Maybe the tissue in his head is being rejected. It shouldn’t be. The cells are naпve stem cells. They’re from his own body. Maybe there was a mistake.

When she gets home he doesn’t mention it.

Sitting across from him at the dinner table, she can’t decide if he’s better or not. Is he handling a fork better?

“Gus?” she says. “Do you want to look at some photographs after dinner?”

“Okay,” he says.

She sits him down on the couch and pulls out a photo album. She just grabs one, but it turns out to be from when Dan was in first grade. “There’s Dan,” she says. “There’s our son.”

“Uh-huh,” Gus says. His eyes wander across the page. He flips to the next page, not really looking.

So much is gone. If he does get smarter, she’ll have to teach him his past again.

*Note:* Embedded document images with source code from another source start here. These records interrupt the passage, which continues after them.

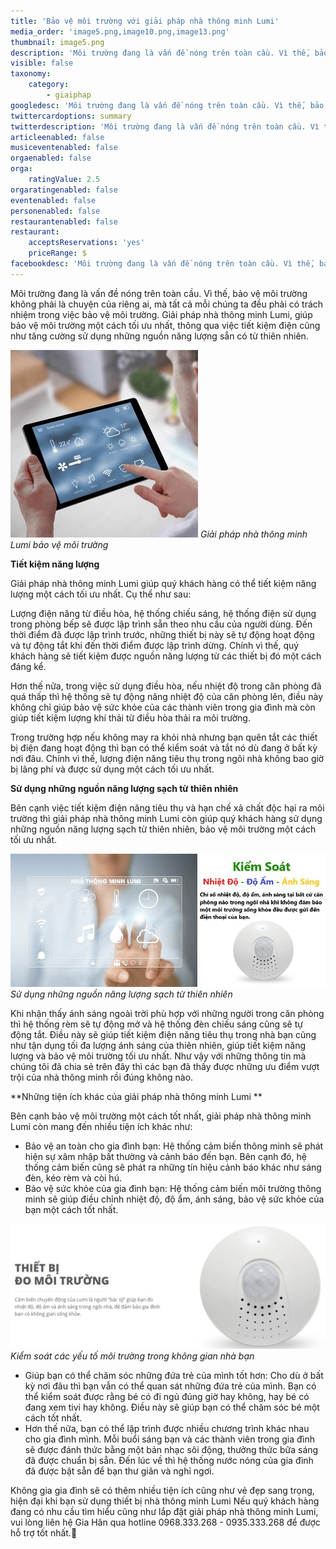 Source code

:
 ```yaml
---
title: 'Bảo vệ môi trường với giải pháp nhà thông minh Lumi'
media_order: 'image5.png,image10.png,image13.png'
thumbnail: image5.png
description: 'Môi trường đang là vấn đề nóng trên toàn cầu. Vì thế, bảo vệ môi trường không phải là chuyện của riêng ai, mà tất cả mỗi chúng ta đều phải có trách nhiệm trong việc bảo vệ môi trường. Giải pháp nhà thông minh Lumi, giúp bảo vệ môi trường một cách tối ưu nhất, thông qua việc tiết kiệm điện cũng như tăng cường sử dụng những nguồn năng lượng sẵn có từ thiên nhiên.'
visible: false
taxonomy:
    category:
        - giaiphap
googledesc: 'Môi trường đang là vấn đề nóng trên toàn cầu. Vì thế, bảo vệ môi trường không phải là chuyện của riêng ai, mà tất cả mỗi chúng ta đều phải có trách nhiệm trong việc bảo vệ môi trường. Giải pháp nhà thông minh Lumi, giúp bảo vệ môi trường một cách tối ưu nhất, thông qua việc tiết kiệm điện cũng như tăng cường sử dụng những nguồn năng lượng sẵn có từ thiên nhiên.'
twittercardoptions: summary
twitterdescription: 'Môi trường đang là vấn đề nóng trên toàn cầu. Vì thế, bảo vệ môi trường không phải là chuyện của riêng ai, mà tất cả mỗi chúng ta đều phải có trách nhiệm trong việc bảo vệ môi trường. Giải pháp nhà thông minh Lumi, giúp bảo vệ môi trường một cách tối ưu nhất, thông qua việc tiết kiệm điện cũng như tăng cường sử dụng những nguồn năng lượng sẵn có từ thiên nhiên.'
articleenabled: false
musiceventenabled: false
orgaenabled: false
orga:
    ratingValue: 2.5
orgaratingenabled: false
eventenabled: false
personenabled: false
restaurantenabled: false
restaurant:
    acceptsReservations: 'yes'
    priceRange: $
facebookdesc: 'Môi trường đang là vấn đề nóng trên toàn cầu. Vì thế, bảo vệ môi trường không phải là chuyện của riêng ai, mà tất cả mỗi chúng ta đều phải có trách nhiệm trong việc bảo vệ môi trường. Giải pháp nhà thông minh Lumi, giúp bảo vệ môi trường một cách tối ưu nhất, thông qua việc tiết kiệm điện cũng như tăng cường sử dụng những nguồn năng lượng sẵn có từ thiên nhiên.'
---
```


Môi trường đang là vấn đề nóng trên toàn cầu. Vì thế, bảo vệ môi trường không phải là chuyện của riêng ai, mà tất cả mỗi chúng ta đều phải có trách nhiệm trong việc bảo vệ môi trường. Giải pháp nhà thông minh Lumi, giúp bảo vệ môi trường một cách tối ưu nhất, thông qua việc tiết kiệm điện cũng như tăng cường sử dụng những nguồn năng lượng sẵn có từ thiên nhiên. 

![](image5.png)
_Giải pháp nhà thông minh Lumi bảo vệ môi trường_

**Tiết kiệm năng lượng**

Giải pháp nhà thông minh Lumi giúp quý khách hàng có thể tiết kiệm năng lượng một cách tối ưu nhất. Cụ thể như sau:

Lượng điện năng từ điều hòa, hệ thống chiếu sáng, hệ thống  điện sử dụng trong phòng bếp sẽ được lập trình sẵn theo nhu cầu của người dùng. Đến thời điểm đã được lập trình trước, những thiết bị này sẽ tự động hoạt động và tự động tắt khi đến thời điểm được lập trình dừng. Chính vì thế, quý khách hàng sẽ tiết kiệm được nguồn năng lượng từ các thiết bị đó một cách đáng kể.

Hơn thế nữa, trong việc sử dụng điều hòa, nếu nhiệt độ trong căn phòng đã quá thấp thì hệ thống sẽ tự động nâng nhiệt độ của căn phòng lên, điều này không chỉ giúp bảo vệ sức khỏe của các thành viên trong gia đình mà còn giúp tiết kiệm lượng khí thải từ điều hòa thải ra môi trường.

Trong trường hợp nếu không may ra khỏi nhà nhưng bạn quên tắt các thiết bị điện đang hoạt động thì bạn có thể kiểm soát và tắt nó dù đang ở bất kỳ nơi đâu. Chính vì thế, lượng điện năng tiêu thụ trong ngôi nhà không bao giờ bị lãng phí và được sử dụng một cách tối ưu nhất.

**Sử dụng những nguồn năng lượng sạch từ thiên nhiên**

Bên cạnh việc tiết kiệm điện năng tiêu thụ và hạn chế xả chất độc hại ra môi trường thì giải pháp nhà thông minh Lumi còn giúp quý khách hàng sử dụng những nguồn năng lượng sạch từ thiên nhiên, bảo vệ môi trường một cách tối ưu nhất.

![](image10.png)
_Sử dụng những nguồn năng lượng sạch từ thiên nhiên_

Khi nhận thấy ánh sáng ngoài trời phù hợp với những người trong căn phòng thì hệ thống rèm sẽ tự động mở và hệ thống đèn chiếu sáng cũng sẽ tự động tắt.
Điều này sẽ giúp tiết kiệm điện năng tiêu thụ trong nhà bạn cũng như tận dụng tối đa lượng ánh sáng của thiên nhiên, giúp tiết kiệm năng lượng và bảo vệ môi trường tối ưu nhất.
Như vậy với những thông tin mà chúng tôi đã chia sẻ trên đây thì các bạn đã thấy được những ưu điểm vượt trội của nhà thông minh rồi đúng không nào.

**Những tiện ích khác của giải pháp nhà thông minh Lumi **

Bên cạnh bảo vệ môi trường một cách tốt nhất, giải pháp nhà thông minh Lumi còn mang đến nhiều tiện ích khác như:
* Bảo vệ an toàn cho gia đình bạn: Hệ thống cảm biến thông minh sẽ phát hiện sự xâm nhập bất thường và cảnh báo đến bạn. Bên cạnh đó, hệ thống cảm biến cũng sẽ phát ra những tín hiệu cảnh báo khác như sáng đèn, kéo rèm và còi hú.
* Bảo vệ sức khỏe của gia đình bạn: Hệ thống cảm biến môi trường thông minh sẽ giúp điều chỉnh nhiệt độ, độ ẩm, ánh sáng, bảo vệ sức khỏe của bạn một cách tốt nhất.

![](image13.png)
_Kiểm soát các yếu tố môi trường trong không gian nhà bạn_

* Giúp bạn có thể chăm sóc những đứa trẻ của mình tốt hơn: Cho dù ở bất kỳ nơi đâu thì bạn vẫn có thể quan sát những đứa trẻ của mình. Bạn có thể kiểm soát được rằng bé có đi ngủ đúng giờ hay không, hay bé có đang xem tivi hay không. Điều này sẽ giúp bạn có thể chăm sóc bé một cách tốt nhất.
* Hơn thế nữa, bạn có thể lập trình được nhiều chương trình khác nhau cho gia đình mình. Mỗi buổi sáng bạn và các thành viên trong gia đình sẽ được đánh thức bằng một bản nhạc sôi động, thưởng thức bữa sáng đã được chuẩn bị sẵn. Đến lúc về thì hệ thống nước nóng của gia đình đã được bật sẵn để bạn thư giãn và nghỉ ngơi.


Không gia gia đình sẽ có thêm nhiều tiện ích cũng như vẻ đẹp sang trọng, hiện đại khi bạn sử dụng thiết bị nhà thông minh Lumi
Nếu quý khách hàng đang có nhu cầu tìm hiểu cũng như lắp đặt giải pháp nhà thông minh Lumi, vui lòng liên hệ Gia Hân qua hotline 0968.333.268 - 0935.333.268 để được hỗ trợ tốt nhất.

There is a picture of Dan sitting on a big pumpkin. There is someone, a stranger, off to one side, and there are rows of pumpkins, clearly for sale. Dan is sitting with his face upturned, smiling the over-big smile he used to make every time his picture was being taken. He looks as if he is about six.

Mila can’t remember where they took the picture.

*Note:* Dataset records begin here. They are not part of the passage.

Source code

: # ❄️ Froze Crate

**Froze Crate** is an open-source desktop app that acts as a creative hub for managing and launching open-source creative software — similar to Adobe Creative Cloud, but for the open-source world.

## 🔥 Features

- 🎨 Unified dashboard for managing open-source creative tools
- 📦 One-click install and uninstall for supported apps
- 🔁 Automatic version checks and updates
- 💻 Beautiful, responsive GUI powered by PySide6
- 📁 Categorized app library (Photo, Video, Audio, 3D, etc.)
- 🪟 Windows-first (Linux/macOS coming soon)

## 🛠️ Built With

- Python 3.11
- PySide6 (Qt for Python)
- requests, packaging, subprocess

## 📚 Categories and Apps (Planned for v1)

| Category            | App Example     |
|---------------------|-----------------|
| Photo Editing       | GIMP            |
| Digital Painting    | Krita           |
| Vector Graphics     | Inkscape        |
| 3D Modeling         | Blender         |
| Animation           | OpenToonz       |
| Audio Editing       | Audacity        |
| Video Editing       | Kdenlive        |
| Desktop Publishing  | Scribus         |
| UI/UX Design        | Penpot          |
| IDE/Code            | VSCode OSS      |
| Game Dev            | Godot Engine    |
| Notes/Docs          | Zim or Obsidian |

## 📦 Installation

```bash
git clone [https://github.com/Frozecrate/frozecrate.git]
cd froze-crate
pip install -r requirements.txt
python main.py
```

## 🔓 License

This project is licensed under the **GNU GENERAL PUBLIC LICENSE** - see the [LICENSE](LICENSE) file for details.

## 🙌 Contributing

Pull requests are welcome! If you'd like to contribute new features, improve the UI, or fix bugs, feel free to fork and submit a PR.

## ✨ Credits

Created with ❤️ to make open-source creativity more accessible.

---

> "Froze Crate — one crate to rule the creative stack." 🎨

What was Dan that year for Halloween? She used to make his costumes. Was that the year he was the knight? And she made him a shield and it was too heavy to carry, so Gus ended up carrying it? No, because she made the shield in the garage in the house on Talladega Trail, and they didn’t move there until Dan was eight. Dan had been disappointed in the shield, although she couldn’t remember why. Something about the emblem. She couldn’t even remember the emblem, just that the shield was red and white. She had spent hours making it. It had been a disaster, although he had used it for a couple of years afterward, playing sword fight in the front yard.

How much memory did anybody have? And how much of it was even worth keeping?

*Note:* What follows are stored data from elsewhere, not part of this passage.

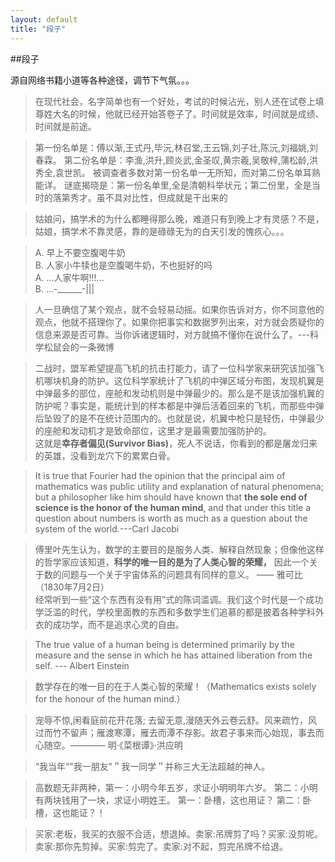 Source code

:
 ```yaml
---
layout: default
title: "段子"
---
```



##段子

源自网络书籍小道等各种途径，调节下气氛。。。

> 在现代社会，名字简单也有一个好处，考试的时候沾光，别人还在试卷上填尊姓大名的时候，他就已经开始答卷子了。时间就是效率，时间就是成绩、时间就是前途。

> 第一份名单是：傅以渐,王式丹,毕沅,林召堂,王云锦,刘子壮,陈沅,刘福姚,刘春霖。
第二份名单是：李渔,洪升,顾炎武,金圣叹,黄宗羲,吴敬梓,蒲松龄,洪秀全,袁世凯。
被调查者多数对第一份名单一无所知，而对第二份名单耳熟能详。
谜底揭晓是：第一份名单里,全是清朝科举状元；第二份里，全是当时的落第秀才。虽不具对比性，但成就是干出来的

> 姑娘问，搞学术的为什么都睡得那么晚，难道只有到晚上才有灵感？不是，姑娘，搞学术不靠灵感，靠的是碌碌无为的白天引发的愧疚心。。。

> A. 早上不要空腹喝牛奶  
B. 人家小牛犊也是空腹喝牛奶，不也挺好的吗  
A. ...人家牛啊!!!...  
B. ...-______-|||

> 人一旦确信了某个观点，就不会轻易动摇。如果你告诉对方，你不同意他的观点，他就不搭理你了。如果你把事实和数据罗列出来，对方就会质疑你的信息来源是否可靠。当你诉诸逻辑时，对方就搞不懂你在说什么了。---科学松鼠会的一条微博

> 二战时，盟军希望提高飞机的抗击打能力，请了一位科学家来研究该加强飞机哪块机身的防护。这位科学家统计了飞机的中弹区域分布图，发现机翼是中弹最多的部位，座舱和发动机则是中弹最少的。那么是不是该加强机翼的防护呢？事实是，能统计到的样本都是中弹后活着回来的飞机，而那些中弹后坠毁了的是不在统计范围内的。也就是说，机翼中枪只是轻伤，中弹最少的座舱和发动机才是致命部位，这里才是最需要加强防护的。  
这就是**幸存者偏见(Survivor Bias)**，死人不说话，你看到的都是屠龙归来的英雄，没看到龙穴下的累累白骨。

> It is true that Fourier had the opinion that the principal aim of mathematics was public utility and explanation of natural phenomena; but a philosopher like him should have known that **the sole end of science is the honor of the human mind**, and that under this title a question about numbers is worth as much as a question about the system of the world.---Carl Jacobi

> 傅里叶先生认为，数学的主要目的是服务人类、解释自然现象；但像他这样的哲学家应该知道，**科学的唯一目的是为了人类心智的荣耀，** 因此一个关于数的问题与一个关于宇宙体系的问题具有同样的意义。   ——  雅可比 （1830年7月2日）  
经常听到一些“这个东西有没有用”式的陈词滥调。我们这个时代是一个成功学泛滥的时代，学校里面教的东西和多数学生们追慕的都是披着各种学科外衣的成功学，而不是追求心灵的自由。

> The true value of a human being is determined primarily by the measure and the sense in which he has attained liberation from the self. --- Albert Einstein

> 数学存在的唯一目的在于人类心智的荣耀！（Mathematics exists solely for the honour of the human mind.）

> 宠辱不惊,闲看庭前花开花落; 去留无意,漫随天外云卷云舒。风来疏竹，风过而竹不留声；雁渡寒潭，雁去而潭不存影。故君子事来而心始现，事去而心随空。———— 明·《菜根谭》·洪应明

> “我当年“"我一朋友"＂我一同学＂并称三大无法超越的神人。

> 高数题无非两种，第一：小明今年五岁，求证小明明年六岁。 第二：小明有两块钱用了一块，求证小明姓王。 第一：卧槽，这也用证？ 第二：卧槽，这也能证？！

> 买家:老板，我买的衣服不合适，想退掉。卖家:吊牌剪了吗？买家:没剪呢。卖家:那你先剪掉。买家:剪完了。卖家:对不起，剪完吊牌不给退。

“Who is that?” Gus asks, pointing.

“That’s my mother,” Mila says. “Do you remember my mother?”

“Sure,” Gus says, which doesn’t mean anything. Then he says, “Cards.”

“Yeah,” Mila says. “My mother played bridge.”

“And poker,” Gus says. “With Dan.”

The magpie mind, she thinks. He can’t remember where he lives but he can remember that my mother taught Dan to play poker.

“Who is that?” he asks.

“That’s our neighbor on South Bend,” Mila says. Thankfully, his name is written next to the photo. “Mike. That’s Mike. He was a volunteer fireman, remember?”

Gus isn’t even looking at the photos. He’s looking at the room. “I think I’m ready to go home now,” he says.

“Okay,” she says. “We’ll go home in a few minutes.”

That satisfies him until he forgets and asks again.

***

Dan comes in the door with his suitcase.

“It’s nice, Mom,” he says. “It’s really nice. The way you talked I thought you were living in a project.”

Mila laughs, so delighted to see him, so grateful. “I didn’t say it was that bad.”

“It’s plain,” he says, his voice high to mimic her, “it’s just a box, but it’s all right.”

“Who’s there?” Gus calls.

“It’s me, Dad. It’s Dan.” His face tightens with… worry? Nervousness, she decides.

“Dan?” his dad says.

“Hi Dad,” he says. “It’s me, Dan. Your son.” He is searching his father’s face for recognition.

It is one of Gus’s good days, and Mila has only a moment of fear before Gus says, “Dan. Visiting. Hello.” And then in that astonishingly normal way he sometimes does, “How was your flight?”